* [SUPPLIED MATERIAL]

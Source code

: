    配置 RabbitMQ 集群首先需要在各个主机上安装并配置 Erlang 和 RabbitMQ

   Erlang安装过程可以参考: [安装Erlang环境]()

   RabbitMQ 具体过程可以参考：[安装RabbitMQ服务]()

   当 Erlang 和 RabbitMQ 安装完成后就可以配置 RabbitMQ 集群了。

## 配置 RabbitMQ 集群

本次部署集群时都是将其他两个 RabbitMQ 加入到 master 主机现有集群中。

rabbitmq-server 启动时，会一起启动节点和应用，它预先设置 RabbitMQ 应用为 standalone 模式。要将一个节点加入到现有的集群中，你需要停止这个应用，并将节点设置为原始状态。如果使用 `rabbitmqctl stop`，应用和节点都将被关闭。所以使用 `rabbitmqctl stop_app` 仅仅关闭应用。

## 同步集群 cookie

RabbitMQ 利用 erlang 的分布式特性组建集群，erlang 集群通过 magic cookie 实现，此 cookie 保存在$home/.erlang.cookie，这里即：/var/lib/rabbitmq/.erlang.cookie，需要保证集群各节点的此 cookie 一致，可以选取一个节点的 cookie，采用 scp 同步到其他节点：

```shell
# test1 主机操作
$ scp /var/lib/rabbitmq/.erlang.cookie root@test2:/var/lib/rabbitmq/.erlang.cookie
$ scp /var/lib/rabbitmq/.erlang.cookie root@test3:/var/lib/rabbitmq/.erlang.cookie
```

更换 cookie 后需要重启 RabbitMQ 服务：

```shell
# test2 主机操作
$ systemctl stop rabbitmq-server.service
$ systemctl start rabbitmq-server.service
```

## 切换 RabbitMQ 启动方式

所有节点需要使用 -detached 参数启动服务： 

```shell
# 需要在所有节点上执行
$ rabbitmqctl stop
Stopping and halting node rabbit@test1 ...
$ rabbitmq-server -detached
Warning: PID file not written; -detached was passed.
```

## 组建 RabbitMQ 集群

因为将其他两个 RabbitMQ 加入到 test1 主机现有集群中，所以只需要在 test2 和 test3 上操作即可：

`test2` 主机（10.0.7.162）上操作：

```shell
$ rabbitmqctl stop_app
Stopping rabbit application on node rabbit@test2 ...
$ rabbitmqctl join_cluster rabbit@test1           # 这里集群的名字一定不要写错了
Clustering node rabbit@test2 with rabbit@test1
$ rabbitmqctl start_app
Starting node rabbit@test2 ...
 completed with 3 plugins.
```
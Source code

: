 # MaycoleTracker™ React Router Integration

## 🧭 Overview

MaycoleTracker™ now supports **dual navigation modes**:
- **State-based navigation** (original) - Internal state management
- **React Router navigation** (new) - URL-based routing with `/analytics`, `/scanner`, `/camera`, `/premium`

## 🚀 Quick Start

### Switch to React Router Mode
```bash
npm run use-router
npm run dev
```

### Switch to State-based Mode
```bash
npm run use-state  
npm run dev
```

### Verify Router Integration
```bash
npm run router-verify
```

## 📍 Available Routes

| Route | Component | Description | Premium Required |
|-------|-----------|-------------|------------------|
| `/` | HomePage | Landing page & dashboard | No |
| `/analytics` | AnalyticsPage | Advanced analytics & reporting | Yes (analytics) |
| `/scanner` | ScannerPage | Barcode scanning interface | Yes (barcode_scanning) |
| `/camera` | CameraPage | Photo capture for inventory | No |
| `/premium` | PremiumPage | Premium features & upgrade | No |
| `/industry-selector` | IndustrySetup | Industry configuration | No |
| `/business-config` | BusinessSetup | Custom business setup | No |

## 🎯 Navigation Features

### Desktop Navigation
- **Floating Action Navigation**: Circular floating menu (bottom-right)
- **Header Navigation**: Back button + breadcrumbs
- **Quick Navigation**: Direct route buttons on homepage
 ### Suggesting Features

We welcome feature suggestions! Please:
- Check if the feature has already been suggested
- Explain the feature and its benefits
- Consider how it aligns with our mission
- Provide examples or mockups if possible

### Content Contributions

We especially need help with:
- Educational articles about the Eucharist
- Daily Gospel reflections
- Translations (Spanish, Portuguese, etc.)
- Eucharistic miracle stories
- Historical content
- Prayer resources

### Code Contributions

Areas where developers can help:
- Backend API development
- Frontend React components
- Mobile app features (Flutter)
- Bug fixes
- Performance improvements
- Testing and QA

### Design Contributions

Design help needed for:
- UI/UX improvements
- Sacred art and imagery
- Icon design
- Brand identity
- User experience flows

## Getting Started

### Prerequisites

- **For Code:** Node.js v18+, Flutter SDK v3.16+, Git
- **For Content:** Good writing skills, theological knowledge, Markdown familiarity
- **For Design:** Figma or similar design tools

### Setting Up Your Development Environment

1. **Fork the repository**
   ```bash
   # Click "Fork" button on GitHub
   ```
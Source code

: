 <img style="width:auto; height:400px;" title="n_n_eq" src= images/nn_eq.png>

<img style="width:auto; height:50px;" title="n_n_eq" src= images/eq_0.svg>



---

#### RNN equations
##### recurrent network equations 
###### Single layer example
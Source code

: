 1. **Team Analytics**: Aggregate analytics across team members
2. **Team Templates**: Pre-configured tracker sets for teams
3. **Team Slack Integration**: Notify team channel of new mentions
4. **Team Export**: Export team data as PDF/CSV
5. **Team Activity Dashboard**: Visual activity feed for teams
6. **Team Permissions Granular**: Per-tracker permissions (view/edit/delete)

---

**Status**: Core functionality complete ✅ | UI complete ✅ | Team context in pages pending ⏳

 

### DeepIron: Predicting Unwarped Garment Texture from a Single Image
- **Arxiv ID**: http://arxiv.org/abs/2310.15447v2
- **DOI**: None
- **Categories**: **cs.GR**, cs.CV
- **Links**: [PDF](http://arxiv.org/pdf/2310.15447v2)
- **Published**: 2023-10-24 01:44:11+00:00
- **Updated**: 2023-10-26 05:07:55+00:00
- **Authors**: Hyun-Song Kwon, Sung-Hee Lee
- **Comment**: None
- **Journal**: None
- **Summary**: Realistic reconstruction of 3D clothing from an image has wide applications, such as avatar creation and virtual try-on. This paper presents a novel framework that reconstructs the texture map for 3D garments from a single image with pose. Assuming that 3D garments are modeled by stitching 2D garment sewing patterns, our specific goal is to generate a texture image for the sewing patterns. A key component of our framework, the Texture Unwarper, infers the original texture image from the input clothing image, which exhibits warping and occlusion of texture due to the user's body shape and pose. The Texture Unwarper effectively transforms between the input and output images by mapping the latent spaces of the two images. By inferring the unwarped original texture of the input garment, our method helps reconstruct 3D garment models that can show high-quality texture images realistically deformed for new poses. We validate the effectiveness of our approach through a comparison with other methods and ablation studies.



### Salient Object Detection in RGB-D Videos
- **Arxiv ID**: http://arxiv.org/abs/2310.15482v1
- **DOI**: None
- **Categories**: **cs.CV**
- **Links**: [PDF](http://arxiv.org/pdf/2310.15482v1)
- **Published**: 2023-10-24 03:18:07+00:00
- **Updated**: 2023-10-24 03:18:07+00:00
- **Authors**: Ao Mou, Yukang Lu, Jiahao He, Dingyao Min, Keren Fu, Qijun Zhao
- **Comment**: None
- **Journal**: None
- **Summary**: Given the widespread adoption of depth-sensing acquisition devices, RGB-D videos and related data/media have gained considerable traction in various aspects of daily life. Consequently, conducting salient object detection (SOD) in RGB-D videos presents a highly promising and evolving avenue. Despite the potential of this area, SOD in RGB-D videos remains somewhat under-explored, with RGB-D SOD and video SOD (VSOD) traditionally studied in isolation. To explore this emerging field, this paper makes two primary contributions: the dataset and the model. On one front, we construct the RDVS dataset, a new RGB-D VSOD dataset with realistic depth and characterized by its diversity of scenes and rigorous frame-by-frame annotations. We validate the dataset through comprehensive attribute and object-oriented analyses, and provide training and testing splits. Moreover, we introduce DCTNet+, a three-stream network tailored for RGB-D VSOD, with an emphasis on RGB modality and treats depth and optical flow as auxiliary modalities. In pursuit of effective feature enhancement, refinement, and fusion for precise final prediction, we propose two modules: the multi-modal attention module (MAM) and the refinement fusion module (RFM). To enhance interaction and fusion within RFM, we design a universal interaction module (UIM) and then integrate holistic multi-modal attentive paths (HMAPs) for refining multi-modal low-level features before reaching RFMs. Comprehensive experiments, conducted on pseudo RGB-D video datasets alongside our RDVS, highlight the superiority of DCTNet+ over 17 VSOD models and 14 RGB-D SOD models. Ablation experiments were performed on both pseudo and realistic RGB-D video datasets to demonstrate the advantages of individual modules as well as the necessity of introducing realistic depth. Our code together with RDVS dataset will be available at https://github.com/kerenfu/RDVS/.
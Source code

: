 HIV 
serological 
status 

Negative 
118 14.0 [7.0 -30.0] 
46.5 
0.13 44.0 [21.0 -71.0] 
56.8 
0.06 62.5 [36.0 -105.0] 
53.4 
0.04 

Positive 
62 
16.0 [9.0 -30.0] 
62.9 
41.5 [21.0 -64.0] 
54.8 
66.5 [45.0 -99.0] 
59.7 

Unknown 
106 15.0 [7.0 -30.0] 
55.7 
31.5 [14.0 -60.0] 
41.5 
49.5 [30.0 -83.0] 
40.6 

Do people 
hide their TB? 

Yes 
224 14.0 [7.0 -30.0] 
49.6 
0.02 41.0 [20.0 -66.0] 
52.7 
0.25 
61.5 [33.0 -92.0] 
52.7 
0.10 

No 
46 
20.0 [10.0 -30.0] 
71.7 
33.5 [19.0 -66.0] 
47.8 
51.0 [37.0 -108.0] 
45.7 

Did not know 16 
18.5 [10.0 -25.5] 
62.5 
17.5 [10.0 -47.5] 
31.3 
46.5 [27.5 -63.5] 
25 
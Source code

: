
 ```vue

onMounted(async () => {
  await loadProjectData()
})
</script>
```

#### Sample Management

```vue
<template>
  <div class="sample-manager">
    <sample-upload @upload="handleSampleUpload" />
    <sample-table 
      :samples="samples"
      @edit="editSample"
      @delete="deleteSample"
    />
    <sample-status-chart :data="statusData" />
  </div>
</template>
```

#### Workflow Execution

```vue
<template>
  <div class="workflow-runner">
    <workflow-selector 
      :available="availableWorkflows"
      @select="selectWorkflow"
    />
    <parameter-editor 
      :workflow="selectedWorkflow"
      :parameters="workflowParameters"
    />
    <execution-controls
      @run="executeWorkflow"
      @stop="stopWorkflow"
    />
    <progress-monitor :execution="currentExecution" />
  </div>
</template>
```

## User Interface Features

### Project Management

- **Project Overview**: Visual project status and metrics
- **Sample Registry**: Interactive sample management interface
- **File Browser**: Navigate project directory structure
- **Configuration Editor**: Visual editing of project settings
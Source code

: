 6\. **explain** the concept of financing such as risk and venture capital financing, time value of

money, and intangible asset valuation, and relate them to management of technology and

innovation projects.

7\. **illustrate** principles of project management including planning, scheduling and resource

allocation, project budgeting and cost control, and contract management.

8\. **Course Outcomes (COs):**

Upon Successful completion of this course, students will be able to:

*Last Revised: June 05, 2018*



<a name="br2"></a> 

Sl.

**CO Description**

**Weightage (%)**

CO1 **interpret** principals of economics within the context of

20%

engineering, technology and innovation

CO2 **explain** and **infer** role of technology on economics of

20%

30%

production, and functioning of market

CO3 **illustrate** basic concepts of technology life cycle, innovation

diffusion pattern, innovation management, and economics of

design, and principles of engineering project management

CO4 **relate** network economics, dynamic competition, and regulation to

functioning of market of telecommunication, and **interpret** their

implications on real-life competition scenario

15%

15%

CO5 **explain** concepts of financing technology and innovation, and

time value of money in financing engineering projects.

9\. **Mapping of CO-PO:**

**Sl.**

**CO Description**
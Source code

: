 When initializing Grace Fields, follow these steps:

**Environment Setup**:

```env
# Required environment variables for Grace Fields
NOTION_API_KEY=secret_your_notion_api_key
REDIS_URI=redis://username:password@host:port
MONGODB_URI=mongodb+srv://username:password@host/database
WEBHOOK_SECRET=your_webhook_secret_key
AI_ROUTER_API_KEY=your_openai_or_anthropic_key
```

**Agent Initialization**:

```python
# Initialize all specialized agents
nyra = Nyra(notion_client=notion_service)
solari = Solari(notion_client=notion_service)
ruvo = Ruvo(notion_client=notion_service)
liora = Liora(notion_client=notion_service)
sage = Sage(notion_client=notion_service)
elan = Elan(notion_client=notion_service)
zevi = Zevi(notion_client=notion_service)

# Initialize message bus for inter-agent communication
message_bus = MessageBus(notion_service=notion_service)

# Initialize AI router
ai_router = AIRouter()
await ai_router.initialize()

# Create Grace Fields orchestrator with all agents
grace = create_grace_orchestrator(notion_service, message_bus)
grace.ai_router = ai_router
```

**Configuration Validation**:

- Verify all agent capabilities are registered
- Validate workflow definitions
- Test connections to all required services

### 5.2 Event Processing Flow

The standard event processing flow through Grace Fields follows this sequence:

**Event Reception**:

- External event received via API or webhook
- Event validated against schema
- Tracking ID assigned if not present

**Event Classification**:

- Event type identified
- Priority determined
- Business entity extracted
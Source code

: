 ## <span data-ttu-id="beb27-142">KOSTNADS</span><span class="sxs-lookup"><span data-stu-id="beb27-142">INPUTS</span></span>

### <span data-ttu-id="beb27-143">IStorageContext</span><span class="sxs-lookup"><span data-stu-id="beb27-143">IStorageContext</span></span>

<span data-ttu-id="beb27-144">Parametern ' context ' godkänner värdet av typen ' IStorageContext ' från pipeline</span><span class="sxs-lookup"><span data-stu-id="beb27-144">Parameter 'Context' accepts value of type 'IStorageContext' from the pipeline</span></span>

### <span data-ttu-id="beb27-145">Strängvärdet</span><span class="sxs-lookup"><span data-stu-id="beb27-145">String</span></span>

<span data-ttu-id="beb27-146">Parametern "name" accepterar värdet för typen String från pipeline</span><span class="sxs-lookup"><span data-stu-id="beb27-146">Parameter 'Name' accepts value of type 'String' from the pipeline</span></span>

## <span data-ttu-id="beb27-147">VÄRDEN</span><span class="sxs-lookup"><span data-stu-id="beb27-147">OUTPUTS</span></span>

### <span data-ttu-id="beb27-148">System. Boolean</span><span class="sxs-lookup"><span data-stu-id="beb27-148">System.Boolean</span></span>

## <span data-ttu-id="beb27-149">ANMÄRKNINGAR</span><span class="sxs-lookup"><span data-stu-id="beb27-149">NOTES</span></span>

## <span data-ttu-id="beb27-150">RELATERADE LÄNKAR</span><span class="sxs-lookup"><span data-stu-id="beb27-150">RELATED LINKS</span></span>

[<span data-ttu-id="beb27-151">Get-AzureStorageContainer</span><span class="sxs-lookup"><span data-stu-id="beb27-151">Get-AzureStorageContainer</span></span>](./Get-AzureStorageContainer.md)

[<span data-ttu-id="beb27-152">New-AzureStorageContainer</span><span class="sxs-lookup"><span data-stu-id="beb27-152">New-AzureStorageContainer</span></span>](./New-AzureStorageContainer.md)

* [EXERCISE DIRECTIONS] Some of the data mentions "Switch". Copy every line where it does.

* [RESULT BELOW]
### Switch to React Router Mode
### Switch to State-based Mode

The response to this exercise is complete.